PROVIDED RECORDS Block Start
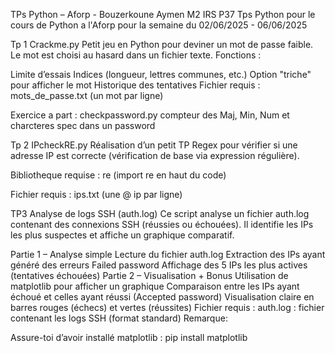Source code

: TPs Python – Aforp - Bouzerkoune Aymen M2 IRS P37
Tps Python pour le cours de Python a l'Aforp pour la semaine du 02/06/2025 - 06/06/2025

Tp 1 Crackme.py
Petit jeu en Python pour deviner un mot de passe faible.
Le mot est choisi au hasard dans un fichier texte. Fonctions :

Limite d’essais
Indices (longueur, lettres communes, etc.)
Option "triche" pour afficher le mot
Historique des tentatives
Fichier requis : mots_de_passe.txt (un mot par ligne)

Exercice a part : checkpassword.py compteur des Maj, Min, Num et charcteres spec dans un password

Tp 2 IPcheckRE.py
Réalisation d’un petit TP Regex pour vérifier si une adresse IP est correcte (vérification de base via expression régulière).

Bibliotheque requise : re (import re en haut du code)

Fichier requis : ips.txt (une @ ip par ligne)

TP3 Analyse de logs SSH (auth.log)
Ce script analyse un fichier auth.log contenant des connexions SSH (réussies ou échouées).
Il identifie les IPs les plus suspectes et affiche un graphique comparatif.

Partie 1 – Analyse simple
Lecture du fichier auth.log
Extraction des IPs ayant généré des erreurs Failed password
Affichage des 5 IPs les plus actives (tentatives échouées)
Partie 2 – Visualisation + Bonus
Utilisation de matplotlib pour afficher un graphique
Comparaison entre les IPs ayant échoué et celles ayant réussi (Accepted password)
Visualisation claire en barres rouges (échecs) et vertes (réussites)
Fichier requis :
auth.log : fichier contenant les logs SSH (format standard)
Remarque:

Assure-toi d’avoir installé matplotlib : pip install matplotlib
PROVIDED RECORDS Block End
PROVIDED RECORDS Block Start
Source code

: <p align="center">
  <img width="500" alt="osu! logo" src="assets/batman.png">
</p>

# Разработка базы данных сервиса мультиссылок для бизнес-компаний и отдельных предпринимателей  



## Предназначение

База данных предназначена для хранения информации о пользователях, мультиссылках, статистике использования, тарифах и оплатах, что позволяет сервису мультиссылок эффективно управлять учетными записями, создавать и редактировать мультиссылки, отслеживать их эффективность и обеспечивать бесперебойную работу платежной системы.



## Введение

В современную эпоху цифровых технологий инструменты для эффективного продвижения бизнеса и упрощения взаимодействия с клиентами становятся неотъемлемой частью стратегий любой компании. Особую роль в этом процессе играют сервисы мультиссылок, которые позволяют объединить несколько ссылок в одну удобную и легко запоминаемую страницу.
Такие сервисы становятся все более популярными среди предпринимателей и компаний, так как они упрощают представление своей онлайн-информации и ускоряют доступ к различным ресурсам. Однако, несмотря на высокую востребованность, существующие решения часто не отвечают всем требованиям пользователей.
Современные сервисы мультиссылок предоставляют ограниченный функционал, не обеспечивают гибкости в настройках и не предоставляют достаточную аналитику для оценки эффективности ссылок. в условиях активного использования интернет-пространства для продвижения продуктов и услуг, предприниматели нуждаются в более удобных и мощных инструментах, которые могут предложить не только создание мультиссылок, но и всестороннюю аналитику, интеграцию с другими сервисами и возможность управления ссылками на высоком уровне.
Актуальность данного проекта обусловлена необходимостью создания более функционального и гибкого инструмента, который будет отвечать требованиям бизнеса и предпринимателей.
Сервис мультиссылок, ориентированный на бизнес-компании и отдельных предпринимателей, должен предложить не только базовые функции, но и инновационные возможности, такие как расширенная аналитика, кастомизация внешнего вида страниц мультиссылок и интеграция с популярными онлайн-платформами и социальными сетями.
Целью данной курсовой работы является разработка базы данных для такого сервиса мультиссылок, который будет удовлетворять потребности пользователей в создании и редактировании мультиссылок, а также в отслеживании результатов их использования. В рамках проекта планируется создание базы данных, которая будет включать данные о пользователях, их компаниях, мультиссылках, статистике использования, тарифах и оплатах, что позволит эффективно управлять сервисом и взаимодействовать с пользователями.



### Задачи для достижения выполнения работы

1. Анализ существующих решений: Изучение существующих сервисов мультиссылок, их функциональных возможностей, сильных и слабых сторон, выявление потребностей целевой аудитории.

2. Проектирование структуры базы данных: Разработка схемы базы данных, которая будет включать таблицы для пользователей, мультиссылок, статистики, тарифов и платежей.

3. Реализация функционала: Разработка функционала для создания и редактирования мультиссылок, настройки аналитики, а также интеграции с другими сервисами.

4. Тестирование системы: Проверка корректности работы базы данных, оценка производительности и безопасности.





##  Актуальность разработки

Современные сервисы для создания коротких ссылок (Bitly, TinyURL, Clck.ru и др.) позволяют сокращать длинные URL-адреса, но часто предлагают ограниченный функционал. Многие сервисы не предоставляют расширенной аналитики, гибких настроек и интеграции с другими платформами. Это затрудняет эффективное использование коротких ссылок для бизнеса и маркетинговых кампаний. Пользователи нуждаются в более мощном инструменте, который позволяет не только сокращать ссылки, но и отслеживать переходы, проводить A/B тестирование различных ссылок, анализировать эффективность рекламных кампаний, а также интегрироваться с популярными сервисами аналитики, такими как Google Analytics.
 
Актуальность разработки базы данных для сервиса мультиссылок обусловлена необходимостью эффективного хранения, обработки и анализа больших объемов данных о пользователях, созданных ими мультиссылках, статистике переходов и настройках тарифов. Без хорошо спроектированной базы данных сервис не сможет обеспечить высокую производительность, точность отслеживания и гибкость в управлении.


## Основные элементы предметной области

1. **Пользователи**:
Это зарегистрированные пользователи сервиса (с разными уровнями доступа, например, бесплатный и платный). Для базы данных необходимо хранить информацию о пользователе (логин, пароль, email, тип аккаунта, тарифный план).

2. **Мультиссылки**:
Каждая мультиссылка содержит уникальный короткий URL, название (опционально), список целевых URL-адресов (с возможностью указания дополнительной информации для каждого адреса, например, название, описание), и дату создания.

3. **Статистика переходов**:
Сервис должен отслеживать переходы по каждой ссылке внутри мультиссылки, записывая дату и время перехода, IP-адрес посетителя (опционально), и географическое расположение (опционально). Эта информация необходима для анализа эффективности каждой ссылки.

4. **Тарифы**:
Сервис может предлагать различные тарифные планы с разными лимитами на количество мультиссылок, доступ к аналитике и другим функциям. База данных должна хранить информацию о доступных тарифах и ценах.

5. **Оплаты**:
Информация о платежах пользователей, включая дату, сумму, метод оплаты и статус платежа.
PROVIDED RECORDS Block End
### EXERCISE OBJECTIVE
Wherever a line above contains the string "contenant", copy that line.

### TASK RESPONSE
Ce script analyse un fichier auth.log contenant des connexions SSH (réussies ou échouées).
auth.log : fichier contenant les logs SSH (format standard)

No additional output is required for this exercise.